Outro ponto acolhido pela Justiça foi o indeferimento da redesignação da oitiva da testemunha Pedro Henrique Brustolim dos Reis. Segundo a decisão, a ausência do policial em audiência foi justificada por documento oficial, em razão de participação em operação policial na cidade de Praia Grande (SP). Para o juiz, como a prova já havia sido anteriormente deferida pela própria comissão, a negativa em remarcar o depoimento pode caracterizar cerceamento de defesa.
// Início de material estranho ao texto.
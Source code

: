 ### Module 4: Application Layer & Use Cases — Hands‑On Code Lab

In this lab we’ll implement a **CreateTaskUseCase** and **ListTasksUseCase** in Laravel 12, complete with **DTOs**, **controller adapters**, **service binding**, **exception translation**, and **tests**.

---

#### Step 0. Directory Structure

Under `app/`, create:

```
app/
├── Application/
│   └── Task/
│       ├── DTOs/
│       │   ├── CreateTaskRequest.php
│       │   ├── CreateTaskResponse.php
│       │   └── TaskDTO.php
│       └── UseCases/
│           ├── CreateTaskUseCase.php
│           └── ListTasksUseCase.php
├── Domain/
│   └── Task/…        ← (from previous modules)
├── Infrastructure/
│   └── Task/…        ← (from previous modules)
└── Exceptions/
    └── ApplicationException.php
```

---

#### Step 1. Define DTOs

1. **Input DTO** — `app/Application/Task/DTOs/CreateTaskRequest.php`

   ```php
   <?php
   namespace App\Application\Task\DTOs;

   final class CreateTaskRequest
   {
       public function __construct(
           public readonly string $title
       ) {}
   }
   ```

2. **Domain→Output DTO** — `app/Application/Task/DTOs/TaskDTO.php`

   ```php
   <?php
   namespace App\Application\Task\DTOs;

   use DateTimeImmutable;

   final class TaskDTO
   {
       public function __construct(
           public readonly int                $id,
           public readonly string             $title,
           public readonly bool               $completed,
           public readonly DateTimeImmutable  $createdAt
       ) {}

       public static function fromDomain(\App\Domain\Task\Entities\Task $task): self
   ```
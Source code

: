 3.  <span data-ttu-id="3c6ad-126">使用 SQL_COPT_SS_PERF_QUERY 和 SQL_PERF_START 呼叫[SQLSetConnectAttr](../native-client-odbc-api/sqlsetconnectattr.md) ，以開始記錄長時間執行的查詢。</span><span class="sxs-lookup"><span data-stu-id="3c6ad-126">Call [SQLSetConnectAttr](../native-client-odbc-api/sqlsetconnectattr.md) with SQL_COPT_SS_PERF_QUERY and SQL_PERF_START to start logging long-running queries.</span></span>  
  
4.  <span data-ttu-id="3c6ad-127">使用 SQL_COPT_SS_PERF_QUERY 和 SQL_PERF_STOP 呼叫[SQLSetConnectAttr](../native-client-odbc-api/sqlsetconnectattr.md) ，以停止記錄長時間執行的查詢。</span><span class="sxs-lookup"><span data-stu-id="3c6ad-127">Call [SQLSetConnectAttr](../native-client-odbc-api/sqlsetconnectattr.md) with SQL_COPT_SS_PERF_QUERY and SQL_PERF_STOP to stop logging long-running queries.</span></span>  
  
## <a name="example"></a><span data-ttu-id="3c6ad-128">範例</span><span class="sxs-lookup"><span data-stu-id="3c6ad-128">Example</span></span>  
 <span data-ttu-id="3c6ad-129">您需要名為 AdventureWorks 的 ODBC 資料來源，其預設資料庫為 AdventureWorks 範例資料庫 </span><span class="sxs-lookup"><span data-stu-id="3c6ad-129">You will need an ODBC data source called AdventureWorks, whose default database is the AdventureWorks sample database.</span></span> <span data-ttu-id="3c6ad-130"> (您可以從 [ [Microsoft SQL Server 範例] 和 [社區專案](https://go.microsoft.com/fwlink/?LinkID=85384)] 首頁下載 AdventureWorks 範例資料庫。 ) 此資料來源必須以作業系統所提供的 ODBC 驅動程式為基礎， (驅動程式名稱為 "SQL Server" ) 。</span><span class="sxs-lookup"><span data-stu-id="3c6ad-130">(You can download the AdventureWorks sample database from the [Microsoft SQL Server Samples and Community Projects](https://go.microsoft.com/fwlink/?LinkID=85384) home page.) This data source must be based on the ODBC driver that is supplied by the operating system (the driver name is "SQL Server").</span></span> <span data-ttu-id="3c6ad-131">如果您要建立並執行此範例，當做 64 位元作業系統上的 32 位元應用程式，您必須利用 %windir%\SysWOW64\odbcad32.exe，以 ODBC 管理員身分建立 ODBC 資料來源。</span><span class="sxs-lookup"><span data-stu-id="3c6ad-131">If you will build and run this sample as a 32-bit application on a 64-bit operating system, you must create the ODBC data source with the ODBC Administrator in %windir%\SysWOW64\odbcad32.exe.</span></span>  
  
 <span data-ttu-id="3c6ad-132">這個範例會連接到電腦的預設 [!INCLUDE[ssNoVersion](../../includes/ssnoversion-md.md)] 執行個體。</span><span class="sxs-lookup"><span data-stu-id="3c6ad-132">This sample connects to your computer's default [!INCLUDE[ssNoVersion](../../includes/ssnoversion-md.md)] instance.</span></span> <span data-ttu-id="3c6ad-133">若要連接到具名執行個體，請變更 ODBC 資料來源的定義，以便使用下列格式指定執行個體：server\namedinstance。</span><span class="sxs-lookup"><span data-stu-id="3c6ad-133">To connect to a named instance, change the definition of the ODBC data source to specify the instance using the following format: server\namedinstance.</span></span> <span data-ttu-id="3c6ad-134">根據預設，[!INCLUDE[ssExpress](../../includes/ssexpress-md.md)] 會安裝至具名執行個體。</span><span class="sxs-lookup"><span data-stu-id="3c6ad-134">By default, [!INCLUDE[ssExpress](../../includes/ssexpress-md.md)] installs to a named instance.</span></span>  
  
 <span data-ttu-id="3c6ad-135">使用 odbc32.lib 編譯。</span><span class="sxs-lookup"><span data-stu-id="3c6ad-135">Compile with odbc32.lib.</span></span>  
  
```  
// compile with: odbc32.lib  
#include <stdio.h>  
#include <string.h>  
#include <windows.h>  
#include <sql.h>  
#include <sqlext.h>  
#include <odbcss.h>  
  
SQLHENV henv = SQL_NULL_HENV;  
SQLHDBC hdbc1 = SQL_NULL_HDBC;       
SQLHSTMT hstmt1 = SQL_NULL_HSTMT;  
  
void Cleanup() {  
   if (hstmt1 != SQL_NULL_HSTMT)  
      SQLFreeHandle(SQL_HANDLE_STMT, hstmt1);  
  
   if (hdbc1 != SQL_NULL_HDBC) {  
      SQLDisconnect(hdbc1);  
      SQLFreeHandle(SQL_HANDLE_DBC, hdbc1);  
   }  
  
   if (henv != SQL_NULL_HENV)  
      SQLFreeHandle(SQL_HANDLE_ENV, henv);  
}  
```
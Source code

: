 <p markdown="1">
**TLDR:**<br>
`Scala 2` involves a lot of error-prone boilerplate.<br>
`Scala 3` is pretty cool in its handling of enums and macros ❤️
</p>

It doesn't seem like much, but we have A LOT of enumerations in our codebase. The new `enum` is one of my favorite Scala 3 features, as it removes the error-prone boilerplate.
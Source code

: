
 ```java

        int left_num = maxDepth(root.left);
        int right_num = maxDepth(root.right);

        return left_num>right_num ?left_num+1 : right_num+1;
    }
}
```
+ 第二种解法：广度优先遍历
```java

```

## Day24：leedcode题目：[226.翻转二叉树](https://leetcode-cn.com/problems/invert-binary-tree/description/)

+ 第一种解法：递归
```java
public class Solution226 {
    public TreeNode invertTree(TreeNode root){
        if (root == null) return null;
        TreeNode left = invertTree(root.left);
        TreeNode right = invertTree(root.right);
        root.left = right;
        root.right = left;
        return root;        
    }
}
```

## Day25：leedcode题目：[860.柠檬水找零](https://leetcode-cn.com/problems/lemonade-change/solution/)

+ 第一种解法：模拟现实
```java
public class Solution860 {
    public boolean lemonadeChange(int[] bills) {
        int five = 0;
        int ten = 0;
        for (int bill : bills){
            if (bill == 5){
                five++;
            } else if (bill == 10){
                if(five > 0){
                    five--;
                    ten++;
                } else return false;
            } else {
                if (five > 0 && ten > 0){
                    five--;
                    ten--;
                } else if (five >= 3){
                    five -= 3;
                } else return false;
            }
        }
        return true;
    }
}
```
Com isso, a liminar determina a suspensão da votação do relatório final prevista para esta sexta-feira (31), a designação de nova data para a oitiva da testemunha, com reabertura parcial da instrução processual e devolução do prazo remanescente para alegações finais sobre esse depoimento. Também determina que o plenário da Câmara analise, antes de eventual votação da cassação, os pedidos de suspeição apresentados contra a vereadora Ana D’Elboux e os vereadores Eduardo Alves (PSB) e Patrícia da ASPA (PSD).

Na decisão, o magistrado ressalta que o prazo legal de 90 dias para conclusão do processo político-administrativo somente se encerra em 31 de agosto, de modo que há tempo suficiente para a complementação da instrução sem prejuízo à tramitação do procedimento. O juiz também advertiu que caberá ao próprio impetrante garantir o comparecimento da testemunha na nova audiência, não sendo admitidas medidas destinadas a prolongar os trabalhos da comissão.

A decisão tem caráter liminar e ainda será analisada no julgamento do mérito do mandado de segurança, após manifestação das autoridades apontadas como coatoras e do Ministério Público. A reportagem do JP entrou em contato com a assessoria da Câmara de Vereadores e aguarda um posicionamento oficial, que será publicado na íntegra assim que recebido.